Even under the best conditions and with the lowest transmission rate, the model predicts that ICU capacity would be overwhelmed at more than half of hospitals at all time points — and it goes downhill as conditions worsen.
Although the study shows hospitals in a 10-mile radius might be overwhelmed within 30 to 60 days, Wilson believes this is a “fairly small area” to consider. “Transport out to 50 miles is not crazy in the US where there is so much open space.”
But even expanding hospital access to the 50-mile radius does not entirely eliminate the problem, according to the model. A few facilities within 50 miles are also expected to exceed ICU capacity during the first 30 days of an outbreak (six facilities for R0 of 2.5 or 3.5 and nine facilities for R0 of 7).
Wilson notes that many hospitals are converting regular beds and even operating rooms to ICU beds, so the researchers may have underestimated the ICU capacity. But whether those changes are sufficient is unknown at this point.

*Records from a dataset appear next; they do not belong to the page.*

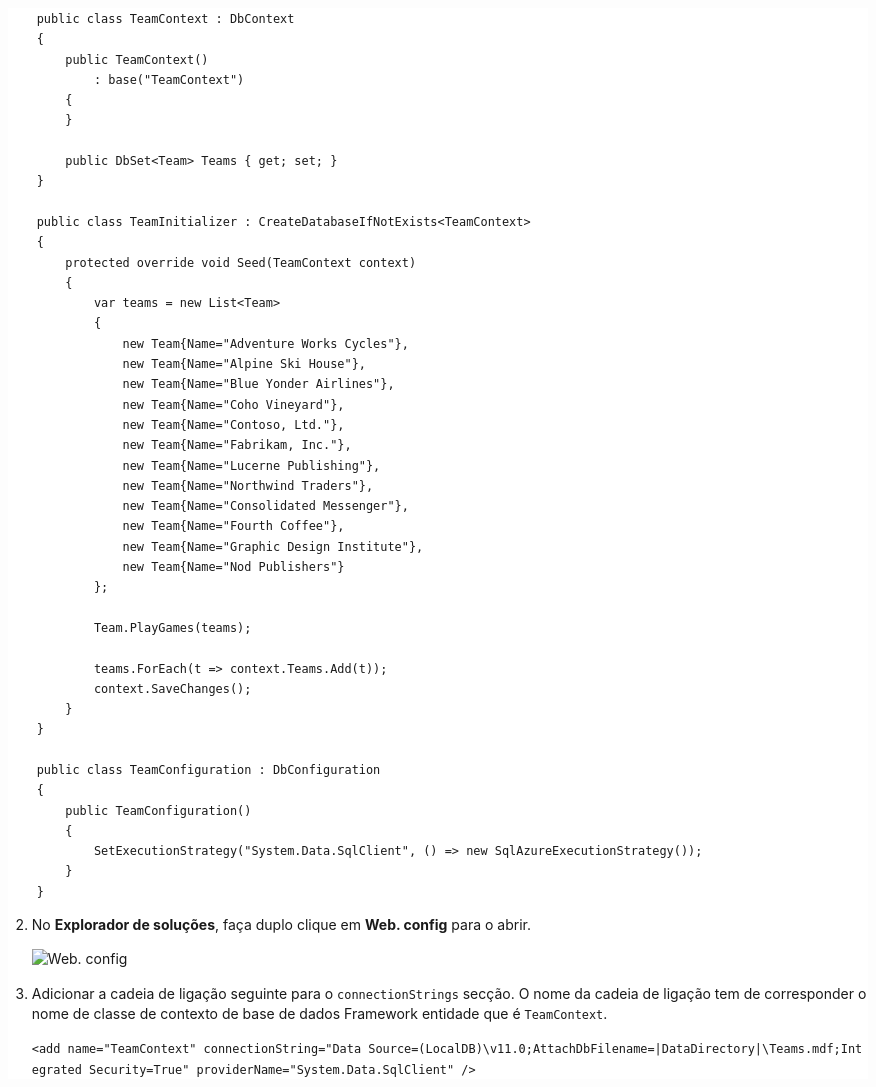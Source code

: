         public class TeamContext : DbContext
        {
            public TeamContext()
                : base("TeamContext")
            {
            }
        
            public DbSet<Team> Teams { get; set; }
        }
        
        public class TeamInitializer : CreateDatabaseIfNotExists<TeamContext>
        {
            protected override void Seed(TeamContext context)
            {
                var teams = new List<Team>
                {
                    new Team{Name="Adventure Works Cycles"},
                    new Team{Name="Alpine Ski House"},
                    new Team{Name="Blue Yonder Airlines"},
                    new Team{Name="Coho Vineyard"},
                    new Team{Name="Contoso, Ltd."},
                    new Team{Name="Fabrikam, Inc."},
                    new Team{Name="Lucerne Publishing"},
                    new Team{Name="Northwind Traders"},
                    new Team{Name="Consolidated Messenger"},
                    new Team{Name="Fourth Coffee"},
                    new Team{Name="Graphic Design Institute"},
                    new Team{Name="Nod Publishers"}
                };
        
                Team.PlayGames(teams);
        
                teams.ForEach(t => context.Teams.Add(t));
                context.SaveChanges();
            }
        }
        
        public class TeamConfiguration : DbConfiguration
        {
            public TeamConfiguration()
            {
                SetExecutionStrategy("System.Data.SqlClient", () => new SqlAzureExecutionStrategy());
            }
        }


2. No **Explorador de soluções**, faça duplo clique em **Web. config** para o abrir.

    ![Web. config][cache-web-config]

3.  Adicionar a cadeia de ligação seguinte para o `connectionStrings` secção. O nome da cadeia de ligação tem de corresponder o nome de classe de contexto de base de dados Framework entidade que é `TeamContext`.

        <add name="TeamContext" connectionString="Data Source=(LocalDB)\v11.0;AttachDbFilename=|DataDirectory|\Teams.mdf;Integrated Security=True" providerName="System.Data.SqlClient" />


[cache-starter-application]: ./media/cache-web-app-howto/cache-starter-application.png
[cache-added-to-application]: ./media/cache-web-app-howto/cache-added-to-application.png
[cache-create-project]: ./media/cache-web-app-howto/cache-create-project.png
[cache-select-template]: ./media/cache-web-app-howto/cache-select-template.png
[cache-model-add-class]: ./media/cache-web-app-howto/cache-model-add-class.png
[cache-model-add-class-dialog]: ./media/cache-web-app-howto/cache-model-add-class-dialog.png
[cache-add-controller]: ./media/cache-web-app-howto/cache-add-controller.png
[cache-add-controller-class]: ./media/cache-web-app-howto/cache-add-controller-class.png
[cache-configure-controller]: ./media/cache-web-app-howto/cache-configure-controller.png
[cache-global-asax]: ./media/cache-web-app-howto/cache-global-asax.png
[cache-RouteConfig-cs]: ./media/cache-web-app-howto/cache-RouteConfig-cs.png
[cache-layout-cshtml]: ./media/cache-web-app-howto/cache-layout-cshtml.png
[cache-layout-cshtml-code]: ./media/cache-web-app-howto/cache-layout-cshtml-code.png
[redis-cache-manage-nuget-menu]: ./media/cache-web-app-howto/redis-cache-manage-nuget-menu.png
[redis-cache-stack-exchange-nuget]: ./media/cache-web-app-howto/redis-cache-stack-exchange-nuget.png
[cache-teamscontroller]: ./media/cache-web-app-howto/cache-teamscontroller.png
[cache-web-config]: ./media/cache-web-app-howto/cache-web-config.png
[cache-views-teams-index-cshtml]: ./media/cache-web-app-howto/cache-views-teams-index-cshtml.png
[cache-teams-index-table]: ./media/cache-web-app-howto/cache-teams-index-table.png
[cache-status-message]: ./media/cache-web-app-howto/cache-status-message.png
[deploybutton]: ./media/cache-web-app-howto/deploybutton.png
[cache-deploy-to-azure-step-1]: ./media/cache-web-app-howto/cache-deploy-to-azure-step-1.png
[cache-deploy-to-azure-step-2]: ./media/cache-web-app-howto/cache-deploy-to-azure-step-2.png
[cache-deploy-to-azure-step-3]: ./media/cache-web-app-howto/cache-deploy-to-azure-step-3.png
[cache-deployment-started]: ./media/cache-web-app-howto/cache-deployment-started.png
[cache-publish-app]: ./media/cache-web-app-howto/cache-publish-app.png
[cache-publish-to-app-service]: ./media/cache-web-app-howto/cache-publish-to-app-service.png
[cache-select-web-app]: ./media/cache-web-app-howto/cache-select-web-app.png
[cache-publish]: ./media/cache-web-app-howto/cache-publish.png
[cache-delete-resource-group]: ./media/cache-web-app-howto/cache-delete-resource-group.png
[cache-delete-confirm]: ./media/cache-web-app-howto/cache-delete-confirm.png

The findings of this “strong study” are not surprising, William D. Lopez, PhD, MPH, clinical assistant professor, Department of Health Behavior and Health Education, University of Michigan School of Public Health, Ann Arbor, told Medscape Medical News.
“[D]etention centers are made to house as many people as possible in small spaces and have little access to resources — such as sinks and showers — that are needed to follow CDC recommendations to prevent the spread of the virus,” he said.
“Clinicians should be aware that, if ICE does not begin releasing those in custody, their nearby hospital and clinical facilities will be overwhelmed with new COVID-19 cases. Because detention staff may also contract and spread the disease, the communities in which detention staff return home at night are also at risk,” Lopez remarked.
“We need to start preparing for ‘hotspot’ outbreaks, even if the nation (or various states) end up seeing gradual downturns,” Wilson explained. “These events will happen, and ICE detention centers may be powder-kegs waiting to go off. It is not unreasonable to consider policy changes (like release of detainees) to decrease the risk of an explosion.”
Reducing population density in detention facilities is an effective approach if there is no vaccination or effective treatment, the researchers explain, adding that this could slow the virus’ spread by reducing its R0. “[T]he total number of infections drop, the time to peak infection shifts, and the proportion of the population infected is lower.”
“[T]aken together, I think the study should be a wake-up call for policymakers and physicians who work near detention centers. Yes, this could be a major problem. But we can’t be certain until we see actual data (not simulations),” Wilson concluded.
The authors, Wilson, and Lopez have disclosed no relevant financial relationships.